Aber es ist unmöglich, die Kosten für die Rechte sind einfach zu hoch – und unkalkulierbar bleibt, ob die Rechtegeber überhaupt zustimmten. Das Stück kann so nur als Idee existieren, als Ungeborenes, das normative Urheberrecht treibt sie ab noch vor der Empfängnis. Bereits bei meiner Poetik-Produktion „Die Illusion ist das Fleisch auf den Dingen“, deren Widmungsträgerin ich nicht mehr öffentlich nennen darf, gab es Probleme mit einem Urheber von Techno-Projekten, deren eines ich zitierte. Sind die Komponisten aber seit über achtzig Jahren tot, verschiebt sich das Problem auf die Orchester, die die Komposition eingespielt haben.
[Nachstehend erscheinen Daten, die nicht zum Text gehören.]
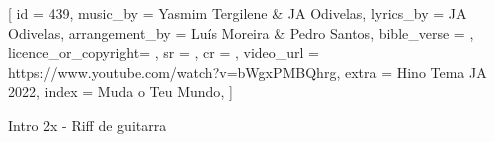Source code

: [
    id                  = {439},
    music_by            = {Yasmim Tergilene & JA Odivelas}, %
    lyrics_by           = {JA Odivelas}, %
    arrangement_by      = {Luís Moreira & Pedro Santos}, %
    bible_verse         = {},
    licence_or_copyright= {},
    sr                  = {},
    cr                  = {},
    video_url           = {https://www.youtube.com/watch?v=bWgxPMBQhrg}, %
    extra               = {Hino Tema JA 2022},
    index               = {Muda o Teu Mundo},
]

\beginverse
Intro 2x - Riff de guitarra
\endverse

\beginverse

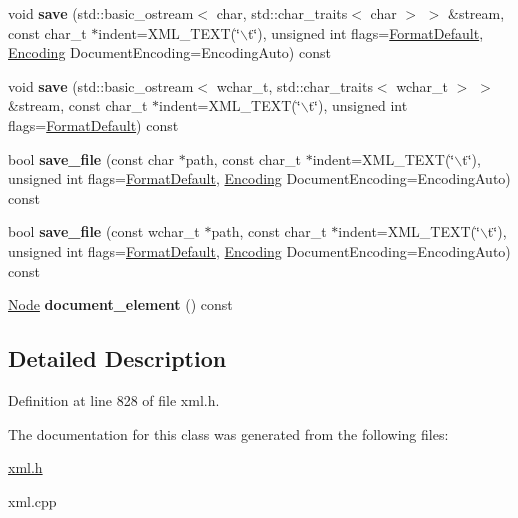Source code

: \begin{DoxyCompactItemize}
\item 
\hypertarget{classphys_1_1xml_1_1Document_a7b59dab683101ad4374b8b9009dbec4a}{
void {\bfseries save} (std::basic\_\-ostream$<$ char, std::char\_\-traits$<$ char $>$ $>$ \&stream, const char\_\-t $\ast$indent=XML\_\-TEXT(\char`\"{}$\backslash$t\char`\"{}), unsigned int flags=\hyperlink{namespacephys_1_1xml_a08bf6aab51f79929d9097706a5e64408}{FormatDefault}, \hyperlink{namespacephys_1_1xml_a420f5de782438f88160321385bea2015}{Encoding} DocumentEncoding=EncodingAuto) const }
\label{dd/d44/classphys_1_1xml_1_1Document_a7b59dab683101ad4374b8b9009dbec4a}

\item 
\hypertarget{classphys_1_1xml_1_1Document_ab0b68aaf634ec540815f6ea99da15d58}{
void {\bfseries save} (std::basic\_\-ostream$<$ wchar\_\-t, std::char\_\-traits$<$ wchar\_\-t $>$ $>$ \&stream, const char\_\-t $\ast$indent=XML\_\-TEXT(\char`\"{}$\backslash$t\char`\"{}), unsigned int flags=\hyperlink{namespacephys_1_1xml_a08bf6aab51f79929d9097706a5e64408}{FormatDefault}) const }
\label{dd/d44/classphys_1_1xml_1_1Document_ab0b68aaf634ec540815f6ea99da15d58}

\item 
\hypertarget{classphys_1_1xml_1_1Document_a733a41e829fb573c649b214125b33445}{
bool {\bfseries save\_\-file} (const char $\ast$path, const char\_\-t $\ast$indent=XML\_\-TEXT(\char`\"{}$\backslash$t\char`\"{}), unsigned int flags=\hyperlink{namespacephys_1_1xml_a08bf6aab51f79929d9097706a5e64408}{FormatDefault}, \hyperlink{namespacephys_1_1xml_a420f5de782438f88160321385bea2015}{Encoding} DocumentEncoding=EncodingAuto) const }
\label{dd/d44/classphys_1_1xml_1_1Document_a733a41e829fb573c649b214125b33445}

\item 
\hypertarget{classphys_1_1xml_1_1Document_a7eff3072bf3e87b40b1d6906eb5baf17}{
bool {\bfseries save\_\-file} (const wchar\_\-t $\ast$path, const char\_\-t $\ast$indent=XML\_\-TEXT(\char`\"{}$\backslash$t\char`\"{}), unsigned int flags=\hyperlink{namespacephys_1_1xml_a08bf6aab51f79929d9097706a5e64408}{FormatDefault}, \hyperlink{namespacephys_1_1xml_a420f5de782438f88160321385bea2015}{Encoding} DocumentEncoding=EncodingAuto) const }
\label{dd/d44/classphys_1_1xml_1_1Document_a7eff3072bf3e87b40b1d6906eb5baf17}

\item 
\hypertarget{classphys_1_1xml_1_1Document_a481cbf277cfe6d6daf1b66f8d862b88e}{
\hyperlink{classphys_1_1xml_1_1Node}{Node} {\bfseries document\_\-element} () const }
\label{dd/d44/classphys_1_1xml_1_1Document_a481cbf277cfe6d6daf1b66f8d862b88e}

\end{DoxyCompactItemize}


\subsection{Detailed Description}


Definition at line 828 of file xml.h.



The documentation for this class was generated from the following files:\begin{DoxyCompactItemize}
\item 
\hyperlink{xml_8h}{xml.h}\item 
xml.cpp\end{DoxyCompactItemize}
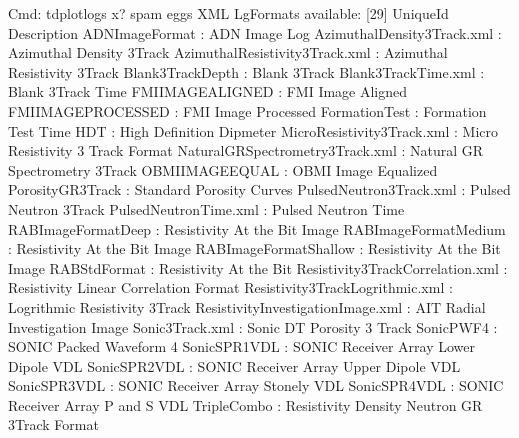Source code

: \documentclass[letterpaper,10pt,english]{sphinxmanual}
\begin{document}
\begin{sphinxVerbatim}[commandchars=\\\{\}]
Cmd: tdplotlogs \PYGZhy{}x? spam eggs
XML LgFormats available: [29]
UniqueId                              Description
\PYGZhy{}\PYGZhy{}\PYGZhy{}\PYGZhy{}\PYGZhy{}\PYGZhy{}\PYGZhy{}\PYGZhy{}\PYGZhy{}\PYGZhy{}\PYGZhy{}\PYGZhy{}\PYGZhy{}\PYGZhy{}\PYGZhy{}\PYGZhy{}\PYGZhy{}\PYGZhy{}\PYGZhy{}\PYGZhy{}\PYGZhy{}\PYGZhy{}\PYGZhy{}\PYGZhy{}\PYGZhy{}\PYGZhy{}\PYGZhy{}\PYGZhy{}\PYGZhy{}\PYGZhy{}\PYGZhy{}\PYGZhy{}\PYGZhy{}\PYGZhy{}\PYGZhy{}   \PYGZhy{}\PYGZhy{}\PYGZhy{}\PYGZhy{}\PYGZhy{}\PYGZhy{}\PYGZhy{}\PYGZhy{}\PYGZhy{}\PYGZhy{}\PYGZhy{}\PYGZhy{}\PYGZhy{}\PYGZhy{}\PYGZhy{}\PYGZhy{}\PYGZhy{}\PYGZhy{}\PYGZhy{}\PYGZhy{}\PYGZhy{}\PYGZhy{}\PYGZhy{}\PYGZhy{}\PYGZhy{}\PYGZhy{}\PYGZhy{}\PYGZhy{}\PYGZhy{}\PYGZhy{}\PYGZhy{}\PYGZhy{}
ADN\PYGZus{}Image\PYGZus{}Format                    : ADN Image Log
Azimuthal\PYGZus{}Density\PYGZus{}3Track.xml        : Azimuthal Density 3Track
Azimuthal\PYGZus{}Resistivity\PYGZus{}3Track.xml    : Azimuthal Resistivity 3Track
Blank\PYGZus{}3Track\PYGZus{}Depth                  : Blank 3Track
Blank\PYGZus{}3Track\PYGZus{}Time.xml               : Blank 3Track Time
FMI\PYGZus{}IMAGE\PYGZus{}ALIGNED                   : FMI Image Aligned
FMI\PYGZus{}IMAGE\PYGZus{}PROCESSED                 : FMI Image Processed
Formation\PYGZus{}Test                      : Formation Test Time
HDT                                 : High Definition Dipmeter
Micro\PYGZus{}Resistivity\PYGZus{}3Track.xml        : Micro Resistivity 3 Track Format
Natural\PYGZus{}GR\PYGZus{}Spectrometry\PYGZus{}3Track.xml  : Natural GR Spectrometry 3Track
OBMI\PYGZus{}IMAGE\PYGZus{}EQUAL                    : OBMI Image Equalized
Porosity\PYGZus{}GR\PYGZus{}3Track                  : Standard Porosity Curves
Pulsed\PYGZus{}Neutron\PYGZus{}3Track.xml           : Pulsed Neutron 3Track
Pulsed\PYGZus{}Neutron\PYGZus{}Time.xml             : Pulsed Neutron Time
RAB\PYGZus{}Image\PYGZus{}Format\PYGZus{}Deep               : Resistivity At the Bit Image
RAB\PYGZus{}Image\PYGZus{}Format\PYGZus{}Medium             : Resistivity At the Bit Image
RAB\PYGZus{}Image\PYGZus{}Format\PYGZus{}Shallow            : Resistivity At the Bit Image
RAB\PYGZus{}Std\PYGZus{}Format                      : Resistivity At the Bit
Resistivity\PYGZus{}3Track\PYGZus{}Correlation.xml  : Resistivity Linear Correlation Format
Resistivity\PYGZus{}3Track\PYGZus{}Logrithmic.xml   : Logrithmic Resistivity 3Track
Resistivity\PYGZus{}Investigation\PYGZus{}Image.xml : AIT Radial Investigation Image
Sonic\PYGZus{}3Track.xml                    : Sonic DT Porosity 3 Track
Sonic\PYGZus{}PWF4                          : SONIC Packed Waveform 4
Sonic\PYGZus{}SPR1\PYGZus{}VDL                      : SONIC Receiver Array Lower Dipole VDL
Sonic\PYGZus{}SPR2\PYGZus{}VDL                      : SONIC Receiver Array Upper Dipole VDL
Sonic\PYGZus{}SPR3\PYGZus{}VDL                      : SONIC Receiver Array Stonely VDL
Sonic\PYGZus{}SPR4\PYGZus{}VDL                      : SONIC Receiver Array P and S VDL
Triple\PYGZus{}Combo                        : Resistivity Density Neutron GR 3Track Format
\end{sphinxVerbatim}
\end{document}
Die reine Arbeit mit Zitaten ist zwar schon deshalb nicht plagiatorisch, weil mit den semantischen Zusammenhängen gespielt wird, die auch aus der Bekanntheit der verwendeten Musiken folgen: – also der auratische Hof solcher Stücke ist es, was zum tragenden Konstruktionsteil der neuen, collagierten Stück-Form wird. Doch der Versuch, die künstlerische Produktion nach den Regeln der Kapitalgesellschaft für Bankkonten äquivalent zu machen, schrapnellt solch ein Werk sogar dann nieder, wenn es selbst und seine Elemente eigentlich gar nicht für diese Regeln gemacht sind. Das Urheberrecht ist somit Anti-Kunst und erweist sich als schärfster Versuch, ein Kunstwerk verdinglichend zum Warenartikel zu machen.